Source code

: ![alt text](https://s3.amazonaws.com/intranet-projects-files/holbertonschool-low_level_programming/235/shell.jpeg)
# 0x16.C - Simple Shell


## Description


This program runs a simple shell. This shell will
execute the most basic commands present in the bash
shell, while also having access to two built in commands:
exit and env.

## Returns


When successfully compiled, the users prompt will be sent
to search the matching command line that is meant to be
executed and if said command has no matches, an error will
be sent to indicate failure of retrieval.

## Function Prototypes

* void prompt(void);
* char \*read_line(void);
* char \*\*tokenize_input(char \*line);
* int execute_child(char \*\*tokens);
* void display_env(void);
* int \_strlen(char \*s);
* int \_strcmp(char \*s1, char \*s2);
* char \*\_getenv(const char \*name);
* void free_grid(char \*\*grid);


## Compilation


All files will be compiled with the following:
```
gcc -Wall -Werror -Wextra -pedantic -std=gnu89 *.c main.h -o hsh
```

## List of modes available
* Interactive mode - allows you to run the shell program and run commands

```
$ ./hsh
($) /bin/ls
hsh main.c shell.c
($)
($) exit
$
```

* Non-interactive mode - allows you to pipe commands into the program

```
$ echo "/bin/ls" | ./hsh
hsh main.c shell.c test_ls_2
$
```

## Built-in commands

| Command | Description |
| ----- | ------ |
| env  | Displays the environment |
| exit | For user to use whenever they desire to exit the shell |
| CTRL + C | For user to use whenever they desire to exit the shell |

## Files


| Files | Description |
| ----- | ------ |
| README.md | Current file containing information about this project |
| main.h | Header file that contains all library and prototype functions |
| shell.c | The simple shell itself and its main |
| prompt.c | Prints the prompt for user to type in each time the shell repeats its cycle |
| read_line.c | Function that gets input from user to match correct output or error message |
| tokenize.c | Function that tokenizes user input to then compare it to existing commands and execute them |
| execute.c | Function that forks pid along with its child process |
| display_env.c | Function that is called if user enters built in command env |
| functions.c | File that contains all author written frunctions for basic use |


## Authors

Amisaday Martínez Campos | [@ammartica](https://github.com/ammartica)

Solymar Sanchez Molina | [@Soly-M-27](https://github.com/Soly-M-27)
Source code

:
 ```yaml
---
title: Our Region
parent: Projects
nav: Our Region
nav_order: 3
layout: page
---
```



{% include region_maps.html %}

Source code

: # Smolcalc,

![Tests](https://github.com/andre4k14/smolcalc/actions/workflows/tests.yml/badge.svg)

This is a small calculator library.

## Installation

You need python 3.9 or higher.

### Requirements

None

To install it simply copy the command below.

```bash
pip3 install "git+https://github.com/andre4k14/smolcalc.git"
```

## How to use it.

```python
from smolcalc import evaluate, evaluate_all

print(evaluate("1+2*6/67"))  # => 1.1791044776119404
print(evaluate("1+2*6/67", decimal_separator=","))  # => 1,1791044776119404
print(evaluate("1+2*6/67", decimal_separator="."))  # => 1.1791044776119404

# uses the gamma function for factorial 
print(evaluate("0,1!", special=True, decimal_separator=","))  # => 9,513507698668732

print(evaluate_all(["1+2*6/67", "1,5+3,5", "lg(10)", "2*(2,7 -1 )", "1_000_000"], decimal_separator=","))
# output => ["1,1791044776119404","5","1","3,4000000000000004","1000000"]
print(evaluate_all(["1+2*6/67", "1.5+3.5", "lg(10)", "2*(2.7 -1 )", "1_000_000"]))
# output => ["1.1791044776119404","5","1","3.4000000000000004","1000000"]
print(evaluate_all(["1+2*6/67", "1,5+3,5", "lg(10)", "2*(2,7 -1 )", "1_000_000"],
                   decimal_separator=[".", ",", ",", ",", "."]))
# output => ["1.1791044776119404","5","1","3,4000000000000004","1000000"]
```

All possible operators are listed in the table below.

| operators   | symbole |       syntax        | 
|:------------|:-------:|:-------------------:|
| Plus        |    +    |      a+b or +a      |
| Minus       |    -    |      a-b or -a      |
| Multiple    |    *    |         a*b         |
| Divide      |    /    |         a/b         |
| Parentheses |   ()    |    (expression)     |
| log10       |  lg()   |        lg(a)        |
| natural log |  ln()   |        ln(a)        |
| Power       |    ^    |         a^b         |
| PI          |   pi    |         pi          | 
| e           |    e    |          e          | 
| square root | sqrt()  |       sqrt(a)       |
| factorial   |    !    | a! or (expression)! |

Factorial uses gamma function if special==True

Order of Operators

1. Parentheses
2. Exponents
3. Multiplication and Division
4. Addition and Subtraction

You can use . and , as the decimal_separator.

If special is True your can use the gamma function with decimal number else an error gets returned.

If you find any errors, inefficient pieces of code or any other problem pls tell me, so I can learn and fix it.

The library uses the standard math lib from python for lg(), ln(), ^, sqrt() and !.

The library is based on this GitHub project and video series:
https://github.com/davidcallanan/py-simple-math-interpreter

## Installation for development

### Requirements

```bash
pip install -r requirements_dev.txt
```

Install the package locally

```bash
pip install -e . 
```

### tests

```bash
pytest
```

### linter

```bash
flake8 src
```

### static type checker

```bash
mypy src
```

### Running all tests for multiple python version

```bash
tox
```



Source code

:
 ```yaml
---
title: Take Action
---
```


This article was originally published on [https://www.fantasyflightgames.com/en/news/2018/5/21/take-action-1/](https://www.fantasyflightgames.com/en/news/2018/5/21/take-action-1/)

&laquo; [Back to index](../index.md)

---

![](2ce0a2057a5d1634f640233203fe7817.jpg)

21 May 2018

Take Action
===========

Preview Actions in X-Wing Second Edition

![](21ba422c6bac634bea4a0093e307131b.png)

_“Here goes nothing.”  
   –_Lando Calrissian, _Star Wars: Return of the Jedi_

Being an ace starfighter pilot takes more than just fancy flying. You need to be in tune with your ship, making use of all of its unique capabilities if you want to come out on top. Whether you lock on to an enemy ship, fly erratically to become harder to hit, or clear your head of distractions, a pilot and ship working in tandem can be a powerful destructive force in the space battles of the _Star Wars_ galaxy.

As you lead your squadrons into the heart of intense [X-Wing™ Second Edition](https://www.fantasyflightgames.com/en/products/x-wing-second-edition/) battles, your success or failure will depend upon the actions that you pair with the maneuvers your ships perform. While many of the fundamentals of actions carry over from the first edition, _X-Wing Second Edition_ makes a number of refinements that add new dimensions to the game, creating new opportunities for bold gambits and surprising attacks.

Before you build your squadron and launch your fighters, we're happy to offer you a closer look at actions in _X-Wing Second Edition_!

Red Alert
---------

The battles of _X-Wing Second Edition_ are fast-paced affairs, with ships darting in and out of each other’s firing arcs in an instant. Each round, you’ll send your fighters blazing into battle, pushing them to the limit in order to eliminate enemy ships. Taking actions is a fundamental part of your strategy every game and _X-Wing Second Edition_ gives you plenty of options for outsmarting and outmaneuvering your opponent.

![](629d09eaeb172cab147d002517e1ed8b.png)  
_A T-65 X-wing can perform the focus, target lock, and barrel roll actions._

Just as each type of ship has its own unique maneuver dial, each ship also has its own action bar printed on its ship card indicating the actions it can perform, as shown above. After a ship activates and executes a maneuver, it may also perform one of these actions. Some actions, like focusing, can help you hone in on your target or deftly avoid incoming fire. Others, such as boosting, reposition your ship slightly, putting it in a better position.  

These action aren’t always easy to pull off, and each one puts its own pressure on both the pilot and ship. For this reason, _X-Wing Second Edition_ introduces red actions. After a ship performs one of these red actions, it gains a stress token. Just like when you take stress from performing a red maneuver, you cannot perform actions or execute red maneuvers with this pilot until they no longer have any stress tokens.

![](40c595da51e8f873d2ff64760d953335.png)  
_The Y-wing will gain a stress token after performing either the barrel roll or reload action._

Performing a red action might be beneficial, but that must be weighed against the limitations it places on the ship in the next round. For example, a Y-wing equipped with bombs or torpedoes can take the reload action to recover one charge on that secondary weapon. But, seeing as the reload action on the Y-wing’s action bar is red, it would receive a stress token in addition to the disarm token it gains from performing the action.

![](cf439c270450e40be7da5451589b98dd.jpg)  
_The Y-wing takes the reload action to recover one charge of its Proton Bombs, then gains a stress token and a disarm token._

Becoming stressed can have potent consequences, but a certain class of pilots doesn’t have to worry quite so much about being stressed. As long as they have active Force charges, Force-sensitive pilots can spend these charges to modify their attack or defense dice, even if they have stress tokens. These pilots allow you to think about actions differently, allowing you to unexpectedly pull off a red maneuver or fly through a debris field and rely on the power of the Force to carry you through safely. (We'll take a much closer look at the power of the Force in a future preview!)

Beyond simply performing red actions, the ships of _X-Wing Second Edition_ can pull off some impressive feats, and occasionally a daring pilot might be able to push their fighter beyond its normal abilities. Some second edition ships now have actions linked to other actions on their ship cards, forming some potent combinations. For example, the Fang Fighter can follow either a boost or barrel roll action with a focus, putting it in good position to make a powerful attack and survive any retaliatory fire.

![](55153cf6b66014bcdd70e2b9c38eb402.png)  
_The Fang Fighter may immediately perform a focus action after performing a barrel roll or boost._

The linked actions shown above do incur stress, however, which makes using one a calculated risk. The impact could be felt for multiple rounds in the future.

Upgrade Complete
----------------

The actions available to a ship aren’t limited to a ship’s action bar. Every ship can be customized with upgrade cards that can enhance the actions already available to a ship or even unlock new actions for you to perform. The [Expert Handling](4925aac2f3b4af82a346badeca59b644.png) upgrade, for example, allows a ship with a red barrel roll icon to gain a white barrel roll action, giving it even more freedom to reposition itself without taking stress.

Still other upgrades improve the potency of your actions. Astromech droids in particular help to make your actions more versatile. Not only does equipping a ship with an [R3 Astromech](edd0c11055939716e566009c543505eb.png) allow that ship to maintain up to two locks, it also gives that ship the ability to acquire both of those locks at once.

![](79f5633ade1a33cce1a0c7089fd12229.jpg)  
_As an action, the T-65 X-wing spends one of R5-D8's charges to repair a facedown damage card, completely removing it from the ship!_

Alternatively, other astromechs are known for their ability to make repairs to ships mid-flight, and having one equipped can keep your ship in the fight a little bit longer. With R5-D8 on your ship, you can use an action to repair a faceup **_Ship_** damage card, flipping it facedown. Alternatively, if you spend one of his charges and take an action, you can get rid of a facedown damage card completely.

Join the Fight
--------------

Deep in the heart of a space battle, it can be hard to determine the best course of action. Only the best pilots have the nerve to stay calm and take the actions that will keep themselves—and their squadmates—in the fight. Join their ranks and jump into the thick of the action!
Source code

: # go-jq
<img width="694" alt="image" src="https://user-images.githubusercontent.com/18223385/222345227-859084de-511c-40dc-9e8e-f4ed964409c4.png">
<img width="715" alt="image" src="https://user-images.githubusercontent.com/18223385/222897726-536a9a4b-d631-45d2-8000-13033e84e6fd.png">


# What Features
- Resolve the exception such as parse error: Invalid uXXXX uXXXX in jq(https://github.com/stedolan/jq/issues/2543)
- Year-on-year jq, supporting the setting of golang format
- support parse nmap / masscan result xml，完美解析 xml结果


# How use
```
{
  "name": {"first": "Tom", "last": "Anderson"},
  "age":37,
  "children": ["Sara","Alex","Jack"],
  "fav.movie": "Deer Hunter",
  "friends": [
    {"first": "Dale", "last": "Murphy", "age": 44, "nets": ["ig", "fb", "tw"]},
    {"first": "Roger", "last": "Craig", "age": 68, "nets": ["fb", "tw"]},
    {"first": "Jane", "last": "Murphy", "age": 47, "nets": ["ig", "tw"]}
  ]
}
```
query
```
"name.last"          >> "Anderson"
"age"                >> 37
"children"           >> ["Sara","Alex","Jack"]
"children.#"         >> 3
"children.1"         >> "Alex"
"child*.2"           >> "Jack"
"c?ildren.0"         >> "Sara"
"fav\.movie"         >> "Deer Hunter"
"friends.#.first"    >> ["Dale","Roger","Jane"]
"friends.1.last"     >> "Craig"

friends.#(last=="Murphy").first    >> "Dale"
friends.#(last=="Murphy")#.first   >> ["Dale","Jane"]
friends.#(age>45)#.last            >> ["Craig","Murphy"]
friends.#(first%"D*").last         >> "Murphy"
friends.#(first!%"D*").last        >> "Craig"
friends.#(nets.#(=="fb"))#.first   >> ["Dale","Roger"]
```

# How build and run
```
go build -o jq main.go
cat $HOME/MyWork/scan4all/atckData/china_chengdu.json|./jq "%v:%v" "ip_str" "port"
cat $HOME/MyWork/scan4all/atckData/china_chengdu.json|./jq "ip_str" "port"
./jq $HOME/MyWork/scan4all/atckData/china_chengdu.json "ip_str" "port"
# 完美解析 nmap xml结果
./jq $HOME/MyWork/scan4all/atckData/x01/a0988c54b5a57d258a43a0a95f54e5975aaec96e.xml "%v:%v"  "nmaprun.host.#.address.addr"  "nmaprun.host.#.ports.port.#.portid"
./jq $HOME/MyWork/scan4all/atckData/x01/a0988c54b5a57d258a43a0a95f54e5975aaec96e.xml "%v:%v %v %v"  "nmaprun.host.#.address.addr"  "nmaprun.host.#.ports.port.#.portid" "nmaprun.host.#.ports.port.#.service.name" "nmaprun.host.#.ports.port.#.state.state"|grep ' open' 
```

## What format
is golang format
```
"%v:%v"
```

━━━━━━━━

- _EXERCISE BRIEF_
Your task is to copy each line of the listing that holds the word "simply".

- _RESULT OF THE TASK_
To install it simply copy the command below.
Beyond simply performing red actions, the ships of _X-Wing Second Edition_ can pull off some impressive feats, and occasionally a daring pilot might be able to push their fighter beyond its normal abilities. Some second edition ships now have actions linked to other actions on their ship cards, forming some potent combinations. For example, the Fang Fighter can follow either a boost or barrel roll action with a focus, putting it in good position to make a powerful attack and survive any retaliatory fire.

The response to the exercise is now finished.